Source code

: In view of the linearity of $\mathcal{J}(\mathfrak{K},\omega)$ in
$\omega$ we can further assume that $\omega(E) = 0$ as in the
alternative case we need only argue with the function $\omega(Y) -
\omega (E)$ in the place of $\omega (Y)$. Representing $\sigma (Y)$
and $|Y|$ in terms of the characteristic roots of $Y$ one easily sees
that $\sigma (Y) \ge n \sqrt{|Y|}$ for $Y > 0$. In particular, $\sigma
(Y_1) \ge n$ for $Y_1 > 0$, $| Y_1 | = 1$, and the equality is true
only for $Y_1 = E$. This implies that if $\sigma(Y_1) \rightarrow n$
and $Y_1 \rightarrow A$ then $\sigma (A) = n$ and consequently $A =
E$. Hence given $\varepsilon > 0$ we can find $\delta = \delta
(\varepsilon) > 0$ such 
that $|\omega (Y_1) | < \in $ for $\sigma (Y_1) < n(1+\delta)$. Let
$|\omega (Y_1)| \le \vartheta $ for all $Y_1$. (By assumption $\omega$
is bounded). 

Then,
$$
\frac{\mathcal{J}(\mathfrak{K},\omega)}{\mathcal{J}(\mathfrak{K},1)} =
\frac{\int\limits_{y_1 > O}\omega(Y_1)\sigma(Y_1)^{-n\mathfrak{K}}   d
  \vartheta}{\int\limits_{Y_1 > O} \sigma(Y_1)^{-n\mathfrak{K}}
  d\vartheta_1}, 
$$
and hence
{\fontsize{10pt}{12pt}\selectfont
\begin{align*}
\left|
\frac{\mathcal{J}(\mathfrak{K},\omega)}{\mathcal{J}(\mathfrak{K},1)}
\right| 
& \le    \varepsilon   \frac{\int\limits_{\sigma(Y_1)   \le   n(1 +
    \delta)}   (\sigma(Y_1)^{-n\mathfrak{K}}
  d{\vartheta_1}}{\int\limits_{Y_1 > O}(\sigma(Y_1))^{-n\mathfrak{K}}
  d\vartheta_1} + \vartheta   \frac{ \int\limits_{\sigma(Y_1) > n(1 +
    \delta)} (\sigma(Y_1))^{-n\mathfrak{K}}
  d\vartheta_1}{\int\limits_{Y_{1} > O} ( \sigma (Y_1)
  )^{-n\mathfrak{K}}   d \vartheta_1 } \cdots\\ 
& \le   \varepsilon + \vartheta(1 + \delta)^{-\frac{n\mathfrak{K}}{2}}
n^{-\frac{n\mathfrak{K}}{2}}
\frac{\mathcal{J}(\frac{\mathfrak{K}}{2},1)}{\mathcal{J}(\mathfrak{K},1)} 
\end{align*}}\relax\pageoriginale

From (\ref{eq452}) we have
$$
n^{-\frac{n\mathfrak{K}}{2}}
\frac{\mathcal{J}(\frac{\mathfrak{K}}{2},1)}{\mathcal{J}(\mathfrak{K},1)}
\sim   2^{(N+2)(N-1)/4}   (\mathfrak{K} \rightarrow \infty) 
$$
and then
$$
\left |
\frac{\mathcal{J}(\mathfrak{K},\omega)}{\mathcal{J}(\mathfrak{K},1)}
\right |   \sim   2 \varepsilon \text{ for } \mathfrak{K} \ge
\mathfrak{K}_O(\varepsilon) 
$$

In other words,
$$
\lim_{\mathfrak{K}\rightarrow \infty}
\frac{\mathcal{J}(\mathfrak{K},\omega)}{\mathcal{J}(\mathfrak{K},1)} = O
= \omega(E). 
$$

○ ○ ○ ○ ○ ○ ○

Work request:
Find each line in the material above that carries the string "only", and copy it.

Expected answer:
alternative case we need only argue with the function $\omega(Y) -
only for $Y_1 = E$. This implies that if $\sigma(Y_1) \rightarrow n$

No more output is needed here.